Among the records below, find the line that has "scelta per modello."; from there, give the lines again exactly, and stop after the line that has "azione posso fare".
======== Source records
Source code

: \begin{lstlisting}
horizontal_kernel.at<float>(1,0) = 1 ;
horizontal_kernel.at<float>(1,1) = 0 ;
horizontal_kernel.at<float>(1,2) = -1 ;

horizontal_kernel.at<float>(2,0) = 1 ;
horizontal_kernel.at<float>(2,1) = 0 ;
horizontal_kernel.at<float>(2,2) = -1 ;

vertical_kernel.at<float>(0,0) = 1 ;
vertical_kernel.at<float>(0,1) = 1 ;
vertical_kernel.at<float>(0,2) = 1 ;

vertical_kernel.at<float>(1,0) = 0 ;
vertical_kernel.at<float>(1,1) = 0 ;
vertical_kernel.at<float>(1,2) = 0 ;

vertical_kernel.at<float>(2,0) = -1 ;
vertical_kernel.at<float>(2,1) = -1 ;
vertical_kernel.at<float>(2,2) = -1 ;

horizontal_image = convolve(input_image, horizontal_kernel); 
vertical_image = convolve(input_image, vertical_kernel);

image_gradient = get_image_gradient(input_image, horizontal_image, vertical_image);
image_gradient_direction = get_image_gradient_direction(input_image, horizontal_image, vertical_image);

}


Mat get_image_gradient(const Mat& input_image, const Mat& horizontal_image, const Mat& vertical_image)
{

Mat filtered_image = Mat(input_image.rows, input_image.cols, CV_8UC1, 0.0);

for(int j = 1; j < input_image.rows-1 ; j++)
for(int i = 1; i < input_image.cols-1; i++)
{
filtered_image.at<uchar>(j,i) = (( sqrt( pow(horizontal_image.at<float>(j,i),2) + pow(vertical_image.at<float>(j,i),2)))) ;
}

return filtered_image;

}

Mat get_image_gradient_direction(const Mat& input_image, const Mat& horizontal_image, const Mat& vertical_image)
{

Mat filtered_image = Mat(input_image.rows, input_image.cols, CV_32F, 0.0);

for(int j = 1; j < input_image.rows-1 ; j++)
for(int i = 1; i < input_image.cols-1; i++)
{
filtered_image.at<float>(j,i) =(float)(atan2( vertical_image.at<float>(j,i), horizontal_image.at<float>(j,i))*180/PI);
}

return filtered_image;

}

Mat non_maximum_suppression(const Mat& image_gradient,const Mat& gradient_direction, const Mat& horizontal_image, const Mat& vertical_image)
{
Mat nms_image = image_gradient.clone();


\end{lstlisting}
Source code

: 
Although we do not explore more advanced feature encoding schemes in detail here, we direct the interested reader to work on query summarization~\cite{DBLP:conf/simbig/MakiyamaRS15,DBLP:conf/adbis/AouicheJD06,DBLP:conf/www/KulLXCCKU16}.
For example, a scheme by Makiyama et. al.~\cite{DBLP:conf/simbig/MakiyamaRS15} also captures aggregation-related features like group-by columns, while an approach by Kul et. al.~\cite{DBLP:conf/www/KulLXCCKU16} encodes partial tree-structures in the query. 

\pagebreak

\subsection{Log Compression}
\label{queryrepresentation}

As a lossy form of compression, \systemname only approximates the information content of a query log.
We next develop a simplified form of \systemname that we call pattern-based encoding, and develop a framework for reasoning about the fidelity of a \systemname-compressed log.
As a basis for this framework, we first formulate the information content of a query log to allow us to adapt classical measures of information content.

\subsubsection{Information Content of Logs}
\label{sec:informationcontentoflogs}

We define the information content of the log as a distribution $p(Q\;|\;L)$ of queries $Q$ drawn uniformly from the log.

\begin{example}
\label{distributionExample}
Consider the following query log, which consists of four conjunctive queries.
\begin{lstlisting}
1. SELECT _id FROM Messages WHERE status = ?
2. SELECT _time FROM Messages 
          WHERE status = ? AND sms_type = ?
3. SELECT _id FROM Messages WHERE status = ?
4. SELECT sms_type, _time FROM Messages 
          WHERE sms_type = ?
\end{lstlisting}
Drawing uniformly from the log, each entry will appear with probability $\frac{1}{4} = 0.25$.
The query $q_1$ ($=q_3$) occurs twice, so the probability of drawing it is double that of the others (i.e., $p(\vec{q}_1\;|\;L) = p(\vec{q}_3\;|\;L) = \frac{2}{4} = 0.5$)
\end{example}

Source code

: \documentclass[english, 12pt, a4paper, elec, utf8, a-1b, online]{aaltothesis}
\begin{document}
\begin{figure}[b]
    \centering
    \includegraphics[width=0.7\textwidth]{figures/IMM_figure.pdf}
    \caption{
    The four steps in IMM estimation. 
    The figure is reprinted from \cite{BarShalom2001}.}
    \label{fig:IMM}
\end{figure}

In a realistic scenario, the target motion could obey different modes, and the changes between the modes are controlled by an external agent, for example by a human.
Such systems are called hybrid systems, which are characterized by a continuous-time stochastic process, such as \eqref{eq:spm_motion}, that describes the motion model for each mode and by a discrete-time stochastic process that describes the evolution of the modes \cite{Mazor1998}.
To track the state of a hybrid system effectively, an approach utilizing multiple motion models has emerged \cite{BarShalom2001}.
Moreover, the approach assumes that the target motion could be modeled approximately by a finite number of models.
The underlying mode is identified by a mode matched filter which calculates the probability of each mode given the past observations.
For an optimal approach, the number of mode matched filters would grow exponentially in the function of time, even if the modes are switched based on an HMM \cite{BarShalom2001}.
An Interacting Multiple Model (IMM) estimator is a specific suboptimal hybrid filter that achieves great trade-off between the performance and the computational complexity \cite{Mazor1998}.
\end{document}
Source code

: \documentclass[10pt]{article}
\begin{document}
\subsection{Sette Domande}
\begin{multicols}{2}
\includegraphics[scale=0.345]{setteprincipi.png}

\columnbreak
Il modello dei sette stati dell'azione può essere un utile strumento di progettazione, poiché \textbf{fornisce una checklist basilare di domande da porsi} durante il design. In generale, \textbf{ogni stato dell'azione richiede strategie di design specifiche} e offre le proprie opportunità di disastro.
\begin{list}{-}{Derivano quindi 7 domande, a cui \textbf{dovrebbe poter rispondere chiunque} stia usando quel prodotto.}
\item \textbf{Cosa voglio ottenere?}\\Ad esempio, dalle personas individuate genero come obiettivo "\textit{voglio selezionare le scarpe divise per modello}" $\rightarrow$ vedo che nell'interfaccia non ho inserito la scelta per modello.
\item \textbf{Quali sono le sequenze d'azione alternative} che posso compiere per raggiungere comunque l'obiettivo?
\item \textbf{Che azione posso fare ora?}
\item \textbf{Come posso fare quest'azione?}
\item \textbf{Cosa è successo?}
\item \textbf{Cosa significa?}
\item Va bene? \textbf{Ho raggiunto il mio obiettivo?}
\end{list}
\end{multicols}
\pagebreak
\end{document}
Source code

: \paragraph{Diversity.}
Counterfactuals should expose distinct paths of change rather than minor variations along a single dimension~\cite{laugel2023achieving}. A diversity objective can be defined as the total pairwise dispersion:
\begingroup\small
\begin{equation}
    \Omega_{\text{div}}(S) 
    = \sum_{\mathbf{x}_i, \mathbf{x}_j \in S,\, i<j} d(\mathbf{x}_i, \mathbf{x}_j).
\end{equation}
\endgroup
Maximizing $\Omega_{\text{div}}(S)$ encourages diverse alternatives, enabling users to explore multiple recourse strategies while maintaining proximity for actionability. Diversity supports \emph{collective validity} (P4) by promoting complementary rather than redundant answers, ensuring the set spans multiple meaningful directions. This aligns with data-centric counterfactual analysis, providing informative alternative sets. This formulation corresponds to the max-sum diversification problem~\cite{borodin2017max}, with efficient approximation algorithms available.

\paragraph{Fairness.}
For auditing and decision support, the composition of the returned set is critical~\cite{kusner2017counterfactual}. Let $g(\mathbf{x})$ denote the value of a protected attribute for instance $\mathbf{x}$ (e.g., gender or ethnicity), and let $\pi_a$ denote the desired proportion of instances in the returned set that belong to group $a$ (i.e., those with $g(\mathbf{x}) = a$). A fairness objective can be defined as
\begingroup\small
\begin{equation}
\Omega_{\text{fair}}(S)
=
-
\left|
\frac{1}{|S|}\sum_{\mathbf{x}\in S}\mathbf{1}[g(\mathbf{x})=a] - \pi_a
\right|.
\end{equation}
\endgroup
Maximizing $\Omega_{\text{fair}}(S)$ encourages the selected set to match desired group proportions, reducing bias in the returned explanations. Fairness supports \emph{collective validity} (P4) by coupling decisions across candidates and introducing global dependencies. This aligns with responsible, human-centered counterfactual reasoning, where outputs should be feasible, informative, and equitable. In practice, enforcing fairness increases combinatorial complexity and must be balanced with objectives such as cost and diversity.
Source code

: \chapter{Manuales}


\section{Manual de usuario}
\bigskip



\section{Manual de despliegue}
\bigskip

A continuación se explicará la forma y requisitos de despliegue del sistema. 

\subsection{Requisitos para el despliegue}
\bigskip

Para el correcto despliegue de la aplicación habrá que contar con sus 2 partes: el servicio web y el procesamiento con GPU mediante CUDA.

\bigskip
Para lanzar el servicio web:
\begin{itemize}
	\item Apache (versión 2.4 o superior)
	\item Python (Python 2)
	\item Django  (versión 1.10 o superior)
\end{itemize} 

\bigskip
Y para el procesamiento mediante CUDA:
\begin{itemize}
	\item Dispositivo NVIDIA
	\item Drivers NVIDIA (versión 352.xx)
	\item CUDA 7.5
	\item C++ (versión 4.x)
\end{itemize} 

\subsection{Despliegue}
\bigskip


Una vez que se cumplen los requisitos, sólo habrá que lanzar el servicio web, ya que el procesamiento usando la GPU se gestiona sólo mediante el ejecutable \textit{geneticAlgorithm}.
================
◆ Answer to the problem:
\item \textbf{Cosa voglio ottenere?}\\Ad esempio, dalle personas individuate genero come obiettivo "\textit{voglio selezionare le scarpe divise per modello}" $\rightarrow$ vedo che nell'interfaccia non ho inserito la scelta per modello.
\item \textbf{Quali sono le sequenze d'azione alternative} che posso compiere per raggiungere comunque l'obiettivo?
\item \textbf{Che azione posso fare ora?}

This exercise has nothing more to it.